6 In December 2011, the SEC advised that initial registration statements filed by foreign private issuers will not be eligible for confidential treatment unless the issuer's securities currently are or concurrently with the U.S. filing will be listed on a non-U.S. stock exchange. If a foreign private issuer wishes to use the confidential submission process available to foreign private issuers generally it may not take advantage of any benefit available to EGCs; otherwise it must use the EGC confidential submission process.

7 Recipients of the communications must actually be QIBs or institutional accredited investors; there is no safe harbor for the issuer's "reasonable belief" or taking "reasonable steps" to verify the status of the recipients.

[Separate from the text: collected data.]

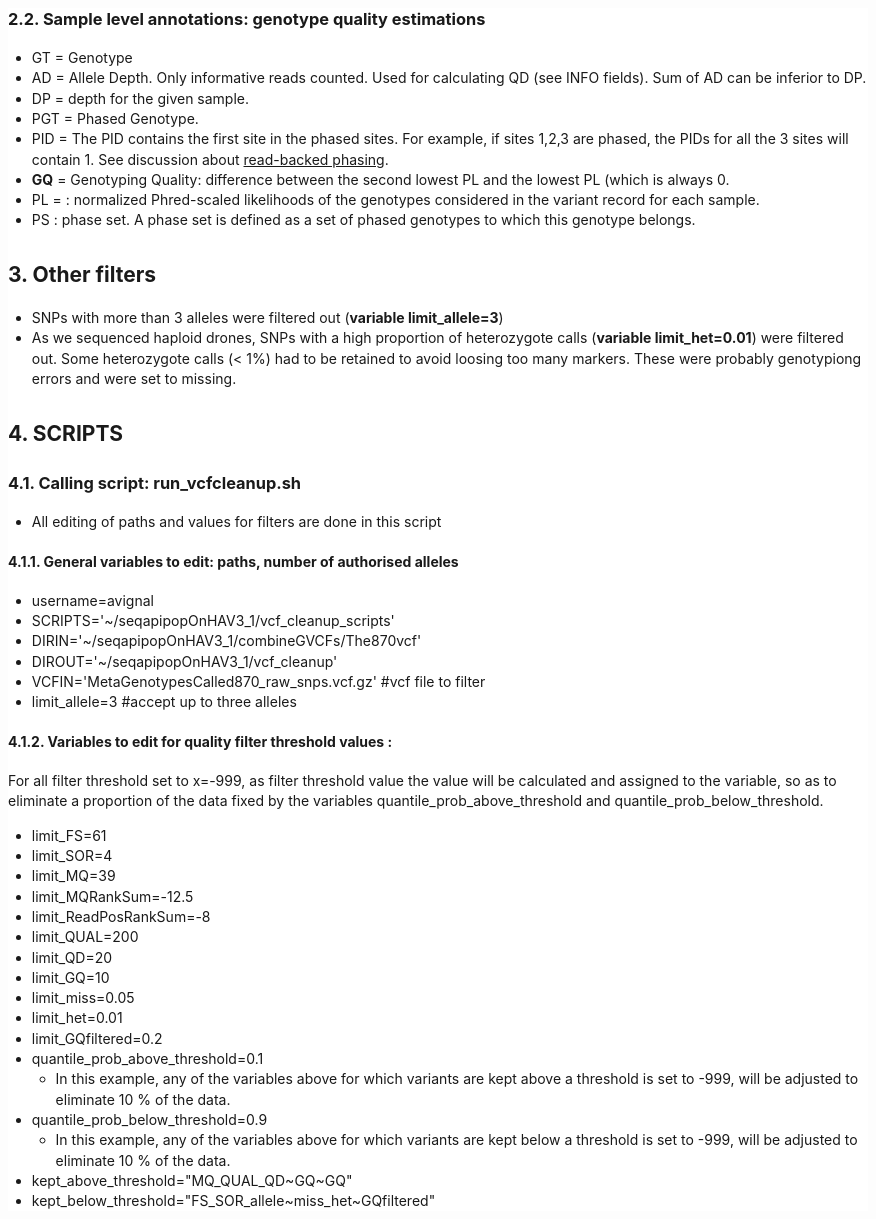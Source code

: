 ### 2.2. Sample level annotations: genotype quality estimations
* GT = Genotype
* AD = Allele Depth. Only informative reads counted. Used for calculating QD (see INFO fields). Sum of AD can be inferior to DP.
* DP = depth for the given sample.
* PGT = Phased Genotype.
* PID = The PID contains the first site in the phased sites. For example, if sites 1,2,3 are phased, the PIDs for all the 3 sites will contain 1. See discussion about [read-backed phasing](https://gatkforums.broadinstitute.org/gatk/discussion/45/purpose-and-operation-of-read-backed-phasing).
* **GQ** = Genotyping Quality: difference between the second lowest PL and the lowest PL (which is always 0.
* PL = : normalized Phred-scaled likelihoods of the genotypes considered in the variant record for each sample.
* PS : phase set. A phase set is defined as a set of phased genotypes to which this genotype belongs.

## 3. Other filters
* SNPs with more than 3 alleles were filtered out (**variable limit_allele=3**)
* As we sequenced haploid drones, SNPs with a high proportion of heterozygote calls (**variable limit_het=0.01**) were filtered out. Some heterozygote calls (< 1%) had to be retained to avoid loosing too many markers. These were probably genotypiong errors and were set to missing.

## 4. SCRIPTS
### 4.1. Calling script: run_vcfcleanup.sh
* All editing of paths and values for filters are done in this script
#### 4.1.1. General variables to edit: paths, number of authorised alleles
* username=avignal
* SCRIPTS='~/seqapipopOnHAV3_1/vcf_cleanup_scripts'
* DIRIN='~/seqapipopOnHAV3_1/combineGVCFs/The870vcf'
* DIROUT='~/seqapipopOnHAV3_1/vcf_cleanup'
* VCFIN='MetaGenotypesCalled870_raw_snps.vcf.gz' #vcf file to filter
* limit_allele=3 #accept up to three alleles

#### 4.1.2. Variables to edit for quality filter threshold values :
For all filter threshold set to x=-999, as filter threshold value the value will be calculated and assigned to the variable, so as to eliminate a proportion of the data fixed by the variables quantile_prob_above_threshold and quantile_prob_below_threshold.

* limit_FS=61
* limit_SOR=4
* limit_MQ=39
* limit_MQRankSum=-12.5
* limit_ReadPosRankSum=-8
* limit_QUAL=200
* limit_QD=20
* limit_GQ=10
* limit_miss=0.05
* limit_het=0.01
* limit_GQfiltered=0.2
* quantile_prob_above_threshold=0.1
  - In this example, any of the variables above for which variants are kept above a threshold is set to -999, will be adjusted to eliminate 10 % of the data.
* quantile_prob_below_threshold=0.9
   - In this example, any of the variables above for which variants are kept below a threshold is set to -999, will be adjusted to eliminate 10 % of the data.
* kept_above_threshold="MQ_QUAL_QD\~GQ\~GQ"
* kept_below_threshold="FS_SOR_allele\~miss_het\~GQfiltered"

8 These provisions do not, however, affect the Global Research Analyst Settlement entered into in 2003 by 12 investment banks and the SEC. Firms subject to the Global Settlement must continue to comply with the restrictions in the Global Settlement, which, among other things, prohibit analysts' involvement in investment banking "pitches" and "roadshows." The SEC has apparently not yet decided whether to propose rules superseding the Global Settlement.

9 The JOBS Act does not mandate that the SEC remove the prohibition against general solicitation and general advertising in private placements made pursuant to the statutory exemption of Section 4(2) of the 1933 Act or under other provisions of Regulation D. Some commentators have, however, speculated that the SEC or the courts may interpret this provision of the JOBS Act more expansively in the future.

The content of this article is intended to provide a general guide to the subject matter. Specialist advice should be sought about your specific circumstances.